EXERCISE MATERIAL section start

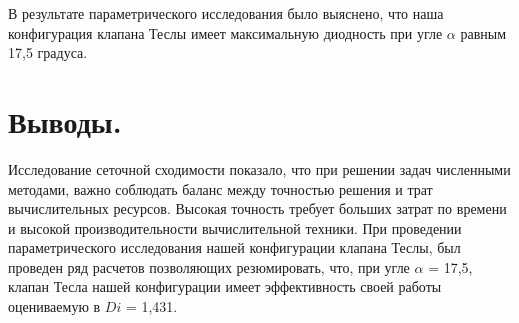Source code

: \documentclass[10pt,a4paper]{book}
\begin{document}
         В результате параметрического исследования было выяснено, что наша конфигурация клапана Теслы имеет максимальную диодность при угле $ \alpha $ равным 17,5 градуса. 
         
         \section*{Выводы.}
         
         Исследование сеточной сходимости показало, что при решении задач численными методами, важно соблюдать баланс между точностью решения и трат вычислительных ресурсов. Высокая точность требует больших затрат по времени и высокой производительности вычислительной техники. При проведении параметрического исследования нашей конфигурации клапана Теслы, был проведен ряд расчетов позволяющих резюмировать, что, при угле $\alpha$  = 17,5\textdegree, клапан Тесла нашей конфигурации имеет эффективность своей работы оцениваемую в $Di$ = 1,431.
         
         
         
                 
\end{document}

EXERCISE MATERIAL section end

## WORK TASK
Set down every record once more, word for word, without pictures.

## RESPONSE BELOW
Source code

: \documentclass[10pt,a4paper]{book}
\begin{document}
         В результате параметрического исследования было выяснено, что наша конфигурация клапана Теслы имеет максимальную диодность при угле $ \alpha $ равным 17,5 градуса. 
         
         \section*{Выводы.}
         
         Исследование сеточной сходимости показало, что при решении задач численными методами, важно соблюдать баланс между точностью решения и трат вычислительных ресурсов. Высокая точность требует больших затрат по времени и высокой производительности вычислительной техники. При проведении параметрического исследования нашей конфигурации клапана Теслы, был проведен ряд расчетов позволяющих резюмировать, что, при угле $\alpha$  = 17,5\textdegree, клапан Тесла нашей конфигурации имеет эффективность своей работы оцениваемую в $Di$ = 1,431.
         
         
         
                 
\end{document}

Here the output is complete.